BEGIN Given entries

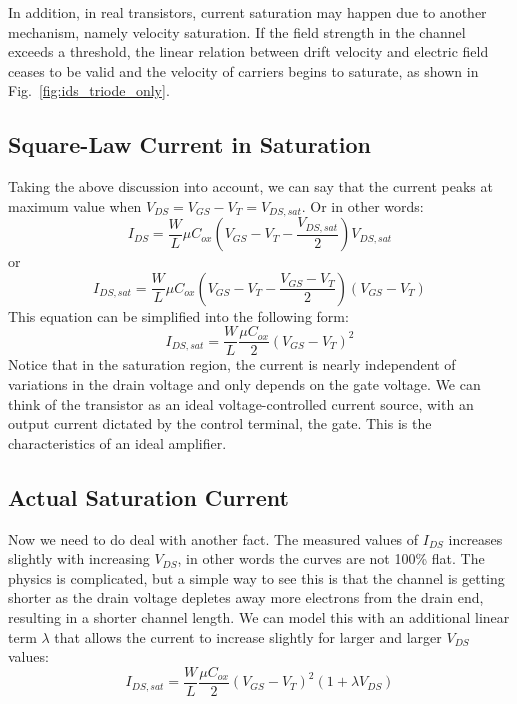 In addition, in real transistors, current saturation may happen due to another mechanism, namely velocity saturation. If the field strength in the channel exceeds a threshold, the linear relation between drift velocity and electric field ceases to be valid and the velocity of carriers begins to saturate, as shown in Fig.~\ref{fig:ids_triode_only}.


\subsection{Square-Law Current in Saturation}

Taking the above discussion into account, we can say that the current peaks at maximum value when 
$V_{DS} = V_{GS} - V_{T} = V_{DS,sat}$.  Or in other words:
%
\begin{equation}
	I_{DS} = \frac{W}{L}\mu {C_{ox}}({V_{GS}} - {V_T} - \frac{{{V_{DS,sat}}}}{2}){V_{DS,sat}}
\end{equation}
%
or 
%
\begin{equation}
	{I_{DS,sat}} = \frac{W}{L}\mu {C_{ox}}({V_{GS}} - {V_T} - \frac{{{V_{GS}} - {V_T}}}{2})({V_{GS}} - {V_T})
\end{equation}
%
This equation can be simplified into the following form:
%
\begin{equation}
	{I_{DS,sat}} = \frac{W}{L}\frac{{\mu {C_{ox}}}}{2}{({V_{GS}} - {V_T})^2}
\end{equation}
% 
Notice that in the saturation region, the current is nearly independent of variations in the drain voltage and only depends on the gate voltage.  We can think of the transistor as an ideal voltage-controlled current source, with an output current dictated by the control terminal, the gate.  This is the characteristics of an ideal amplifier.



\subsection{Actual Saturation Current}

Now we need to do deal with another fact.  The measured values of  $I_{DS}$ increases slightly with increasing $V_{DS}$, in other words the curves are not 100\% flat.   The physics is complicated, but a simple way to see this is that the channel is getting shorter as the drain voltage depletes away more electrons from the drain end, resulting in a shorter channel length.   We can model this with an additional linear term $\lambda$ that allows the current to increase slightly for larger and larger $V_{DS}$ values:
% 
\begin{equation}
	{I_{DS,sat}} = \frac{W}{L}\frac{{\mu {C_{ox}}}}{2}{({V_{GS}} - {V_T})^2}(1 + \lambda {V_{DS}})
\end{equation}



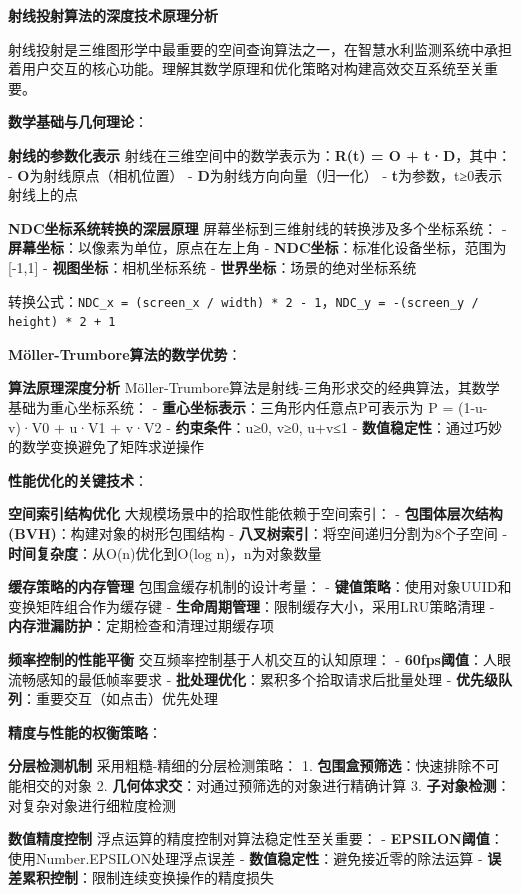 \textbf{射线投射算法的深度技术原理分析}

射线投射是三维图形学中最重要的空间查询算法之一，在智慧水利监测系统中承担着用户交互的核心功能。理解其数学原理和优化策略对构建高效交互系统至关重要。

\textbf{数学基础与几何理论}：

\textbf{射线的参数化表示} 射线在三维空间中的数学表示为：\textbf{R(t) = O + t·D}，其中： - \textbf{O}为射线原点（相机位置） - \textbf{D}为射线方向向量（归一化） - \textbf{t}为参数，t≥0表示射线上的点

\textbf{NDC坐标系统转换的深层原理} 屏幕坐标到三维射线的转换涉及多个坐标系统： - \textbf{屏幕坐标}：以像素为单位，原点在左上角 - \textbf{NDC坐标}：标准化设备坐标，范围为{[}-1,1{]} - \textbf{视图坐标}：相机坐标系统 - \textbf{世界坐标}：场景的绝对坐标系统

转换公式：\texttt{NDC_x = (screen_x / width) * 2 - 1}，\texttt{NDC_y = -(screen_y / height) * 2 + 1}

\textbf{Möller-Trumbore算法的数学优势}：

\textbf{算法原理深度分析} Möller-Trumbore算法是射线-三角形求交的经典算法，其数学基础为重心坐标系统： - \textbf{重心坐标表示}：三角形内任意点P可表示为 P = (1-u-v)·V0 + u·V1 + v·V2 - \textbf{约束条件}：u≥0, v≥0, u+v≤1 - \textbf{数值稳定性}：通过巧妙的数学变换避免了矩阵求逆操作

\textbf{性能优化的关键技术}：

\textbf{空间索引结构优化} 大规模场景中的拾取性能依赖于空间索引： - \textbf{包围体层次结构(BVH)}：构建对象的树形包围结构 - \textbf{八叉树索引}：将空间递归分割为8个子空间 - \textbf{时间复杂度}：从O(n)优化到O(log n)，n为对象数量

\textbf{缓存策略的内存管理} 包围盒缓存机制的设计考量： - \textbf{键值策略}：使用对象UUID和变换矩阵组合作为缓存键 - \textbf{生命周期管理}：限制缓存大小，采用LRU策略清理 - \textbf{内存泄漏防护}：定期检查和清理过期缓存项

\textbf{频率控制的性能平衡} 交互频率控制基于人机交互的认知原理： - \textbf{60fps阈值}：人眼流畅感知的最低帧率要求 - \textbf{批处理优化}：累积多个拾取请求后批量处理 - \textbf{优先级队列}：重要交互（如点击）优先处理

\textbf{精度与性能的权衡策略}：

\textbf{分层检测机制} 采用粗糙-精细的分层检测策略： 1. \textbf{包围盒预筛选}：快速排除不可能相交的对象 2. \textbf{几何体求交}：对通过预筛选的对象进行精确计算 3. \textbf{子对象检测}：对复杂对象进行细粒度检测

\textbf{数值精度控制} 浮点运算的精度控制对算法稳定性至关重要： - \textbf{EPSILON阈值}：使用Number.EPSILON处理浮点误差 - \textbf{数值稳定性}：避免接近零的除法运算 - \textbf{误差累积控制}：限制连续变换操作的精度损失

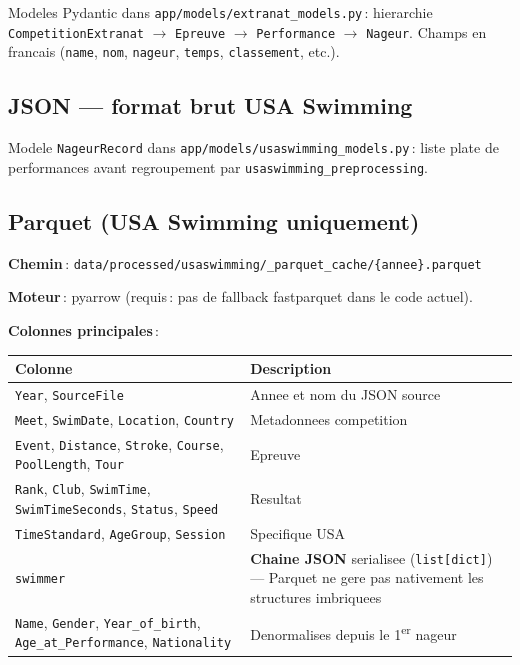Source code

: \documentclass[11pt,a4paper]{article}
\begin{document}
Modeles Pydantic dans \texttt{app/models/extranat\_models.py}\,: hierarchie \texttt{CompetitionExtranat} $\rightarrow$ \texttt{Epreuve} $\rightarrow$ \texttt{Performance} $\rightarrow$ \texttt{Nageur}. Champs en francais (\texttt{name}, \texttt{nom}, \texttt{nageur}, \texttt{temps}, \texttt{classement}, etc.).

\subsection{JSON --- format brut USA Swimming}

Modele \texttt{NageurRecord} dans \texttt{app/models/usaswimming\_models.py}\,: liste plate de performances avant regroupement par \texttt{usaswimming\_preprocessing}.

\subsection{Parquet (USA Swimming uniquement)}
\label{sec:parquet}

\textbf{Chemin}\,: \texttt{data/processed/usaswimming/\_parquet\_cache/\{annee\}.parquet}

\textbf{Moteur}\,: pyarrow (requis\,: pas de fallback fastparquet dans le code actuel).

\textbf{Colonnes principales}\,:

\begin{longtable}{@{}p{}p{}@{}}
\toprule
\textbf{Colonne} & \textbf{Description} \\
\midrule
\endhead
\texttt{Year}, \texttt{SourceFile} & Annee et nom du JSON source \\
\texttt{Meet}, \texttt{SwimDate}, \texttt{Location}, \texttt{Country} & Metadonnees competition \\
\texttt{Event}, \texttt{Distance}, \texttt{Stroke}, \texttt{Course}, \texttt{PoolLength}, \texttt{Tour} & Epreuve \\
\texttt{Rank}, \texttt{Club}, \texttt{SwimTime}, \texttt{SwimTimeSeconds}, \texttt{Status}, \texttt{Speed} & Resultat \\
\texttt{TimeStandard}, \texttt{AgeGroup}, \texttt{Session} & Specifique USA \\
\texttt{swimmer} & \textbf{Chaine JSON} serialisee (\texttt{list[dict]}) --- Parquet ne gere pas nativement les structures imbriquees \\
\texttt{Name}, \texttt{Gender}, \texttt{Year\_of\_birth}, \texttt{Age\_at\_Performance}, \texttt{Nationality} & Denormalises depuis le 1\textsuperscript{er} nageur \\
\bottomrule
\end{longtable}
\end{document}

END Given entries

Exercise details.
Using the data above, return every line that contains the string "JSON".

Exercise output.
\subsection{JSON --- format brut USA Swimming}
\texttt{Year}, \texttt{SourceFile} & Annee et nom du JSON source \\
\texttt{swimmer} & \textbf{Chaine JSON} serialisee (\texttt{list[dict]}) --- Parquet ne gere pas nativement les structures imbriquees \\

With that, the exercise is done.